A história será responsável pelo registo dos momentos terroríficos, sentidos por todos aqueles que viveram a brutalidade da depressão do quarto fim-de-semana de Março 2025.
Ninguém podia ter imaginado, mesmo os que dizem que estamos num país à beira-mar plantado e estranham quando chega a altura da rega, que o desespero seria tamanho. Alguma entidade divina, com excesso de água nas barragens celestiais, resolveu efectuar uma descarga sagrada e controlada no nosso território. Chuva e aguaceiros provocaram um cenário de terror digno dos filmes de ficção científica destinados aos mais corajosos. Uma verdadeira oferta pluvial, numa altura em que as tarifas da água vão sofrer um valente aumento.
As árvores também participaram: cortaram raízes e destruíram viaturas, habitações e inclusive capelas – lançando graves suspeitas sob o Mafarrico. Tamanho cenário de guerra fez com que as chamadas para a Protecção Civil ultrapassassem as inscrições para o “Show me the Money”. Estradas cortadas devido a inundações. Condutores de viaturas ligeiras que, num gesto de fanfarronice, enfrentaram os lençóis de água e neste momento têm uma gôndola em vez de um carro. Um muro que ruiu e causou danos em mais de trinta campas num cemitério – alguns idosos viúvos temendo a troca dos corpos, acompanham as obras de recuperação, para garantir que a defunta não regressa a casa! Muitos tectos separaram-se do resto das habitações e caíram bancadas de alguns estádios.
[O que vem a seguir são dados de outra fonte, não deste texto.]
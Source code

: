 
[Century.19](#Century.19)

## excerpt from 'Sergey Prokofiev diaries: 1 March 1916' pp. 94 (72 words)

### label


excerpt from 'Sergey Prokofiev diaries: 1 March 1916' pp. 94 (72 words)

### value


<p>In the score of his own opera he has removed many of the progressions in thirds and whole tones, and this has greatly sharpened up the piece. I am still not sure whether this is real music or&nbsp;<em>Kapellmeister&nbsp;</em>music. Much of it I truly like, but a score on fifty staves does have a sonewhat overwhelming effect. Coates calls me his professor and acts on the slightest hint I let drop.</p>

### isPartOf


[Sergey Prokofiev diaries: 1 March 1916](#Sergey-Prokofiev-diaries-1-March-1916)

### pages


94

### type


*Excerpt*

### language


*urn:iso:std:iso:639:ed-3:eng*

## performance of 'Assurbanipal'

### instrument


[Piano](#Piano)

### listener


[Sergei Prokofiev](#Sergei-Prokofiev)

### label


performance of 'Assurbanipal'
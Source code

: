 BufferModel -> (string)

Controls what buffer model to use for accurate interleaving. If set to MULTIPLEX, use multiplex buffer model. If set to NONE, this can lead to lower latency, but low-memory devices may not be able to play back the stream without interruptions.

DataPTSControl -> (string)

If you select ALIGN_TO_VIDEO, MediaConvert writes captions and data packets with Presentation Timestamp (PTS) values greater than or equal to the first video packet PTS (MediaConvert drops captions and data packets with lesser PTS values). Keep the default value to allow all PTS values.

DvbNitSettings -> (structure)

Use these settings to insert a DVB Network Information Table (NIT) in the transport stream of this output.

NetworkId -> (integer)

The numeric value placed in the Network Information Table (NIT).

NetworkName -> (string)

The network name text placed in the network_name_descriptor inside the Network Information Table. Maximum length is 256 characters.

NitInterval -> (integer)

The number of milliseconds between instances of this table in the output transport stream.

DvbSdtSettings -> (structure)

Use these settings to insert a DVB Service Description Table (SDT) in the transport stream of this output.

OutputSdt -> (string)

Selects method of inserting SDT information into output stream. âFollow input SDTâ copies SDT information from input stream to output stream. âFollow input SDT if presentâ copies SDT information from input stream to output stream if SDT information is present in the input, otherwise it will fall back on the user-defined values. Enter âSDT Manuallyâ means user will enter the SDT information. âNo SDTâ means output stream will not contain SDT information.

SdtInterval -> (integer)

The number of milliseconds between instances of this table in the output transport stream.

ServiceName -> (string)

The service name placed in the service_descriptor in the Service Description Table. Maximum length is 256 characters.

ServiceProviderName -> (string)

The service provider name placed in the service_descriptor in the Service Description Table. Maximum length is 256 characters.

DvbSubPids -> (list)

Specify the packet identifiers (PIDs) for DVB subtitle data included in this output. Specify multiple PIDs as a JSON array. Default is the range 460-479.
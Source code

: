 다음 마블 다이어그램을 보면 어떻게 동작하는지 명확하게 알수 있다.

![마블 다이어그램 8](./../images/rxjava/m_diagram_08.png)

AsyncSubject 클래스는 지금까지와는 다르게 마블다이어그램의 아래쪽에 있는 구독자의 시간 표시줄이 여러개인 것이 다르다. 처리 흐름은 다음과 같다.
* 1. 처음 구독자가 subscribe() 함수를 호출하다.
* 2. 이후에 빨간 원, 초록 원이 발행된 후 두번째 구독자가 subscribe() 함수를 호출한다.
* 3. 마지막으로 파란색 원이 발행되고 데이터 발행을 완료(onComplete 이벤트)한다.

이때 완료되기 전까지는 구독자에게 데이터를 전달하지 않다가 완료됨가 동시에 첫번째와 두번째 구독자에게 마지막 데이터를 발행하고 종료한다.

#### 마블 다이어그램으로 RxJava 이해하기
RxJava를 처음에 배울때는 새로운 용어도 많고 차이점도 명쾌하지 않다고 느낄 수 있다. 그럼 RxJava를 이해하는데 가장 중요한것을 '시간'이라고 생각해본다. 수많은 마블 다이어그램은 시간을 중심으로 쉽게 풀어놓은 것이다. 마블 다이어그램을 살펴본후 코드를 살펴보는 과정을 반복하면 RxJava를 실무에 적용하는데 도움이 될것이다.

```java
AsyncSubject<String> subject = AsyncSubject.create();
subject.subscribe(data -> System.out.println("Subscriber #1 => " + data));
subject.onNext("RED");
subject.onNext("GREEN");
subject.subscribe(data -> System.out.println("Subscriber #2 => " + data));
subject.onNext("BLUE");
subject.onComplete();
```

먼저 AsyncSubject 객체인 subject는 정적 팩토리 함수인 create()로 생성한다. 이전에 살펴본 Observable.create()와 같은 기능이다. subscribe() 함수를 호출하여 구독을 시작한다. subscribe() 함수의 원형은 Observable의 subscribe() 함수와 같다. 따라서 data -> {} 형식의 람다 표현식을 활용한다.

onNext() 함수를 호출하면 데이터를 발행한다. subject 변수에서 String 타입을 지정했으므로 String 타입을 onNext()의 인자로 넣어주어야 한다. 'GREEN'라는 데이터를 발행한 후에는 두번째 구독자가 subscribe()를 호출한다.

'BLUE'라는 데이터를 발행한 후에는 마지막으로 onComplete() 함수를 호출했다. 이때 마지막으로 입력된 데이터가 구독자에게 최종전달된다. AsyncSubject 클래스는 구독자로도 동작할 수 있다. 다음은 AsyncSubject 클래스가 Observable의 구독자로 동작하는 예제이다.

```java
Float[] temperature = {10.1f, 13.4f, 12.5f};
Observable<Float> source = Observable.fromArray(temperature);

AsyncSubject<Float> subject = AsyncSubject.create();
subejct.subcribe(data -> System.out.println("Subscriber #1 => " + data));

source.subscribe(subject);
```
Tudo isto é bastante revelador da qualidade de construção praticada por cá: para aumentar os lucros, usam palitos em vez de vigas de ferro. Com bastante cimento, ninguém há-de reparar…
O epicentro do desnorte registou-se num parque empresarial. Mais de vinte empresas receberam, sem aviso, a visita das águas que se libertaram de um colector bloqueado. As vítimas (os patrões) deram conta, aos serviços noticiosos, da incompetência dos que apareceram para salvar a situação. Testemunhos relataram que entre falta de equipamento, o que levaram não estava minimamente adequado.
Começou, assim, a dança das mangueiras e das bombas extractoras. Após algumas horas de directo, o próprio comentador duvidava da capacidade da equipa de salvamento porque o nível da água aumentava, em vez de diminuir.
Numa outra reportagem, ficou patente a dificuldade em agilizar a Protecção Civil numa sexta-feira à noite e durante o fim-de-semana. Até porque não há excepções e até as desgraças devem cumprir horários! Depois da tempestade (claro exagero da minha parte!) vem a bonança.
É altura de limpar o rasto de destruição, procurar alguns equipamentos (porque abriram todas as tampas de esgoto provocando um efeito de sucção) e, claro está, atribuir responsabilidades para saber quem vai pagar. Tendo em conta a nossa maneira de actuar, tenho a firme certeza de que as culpas serão atribuídas mais depressa que o escoamento das águas.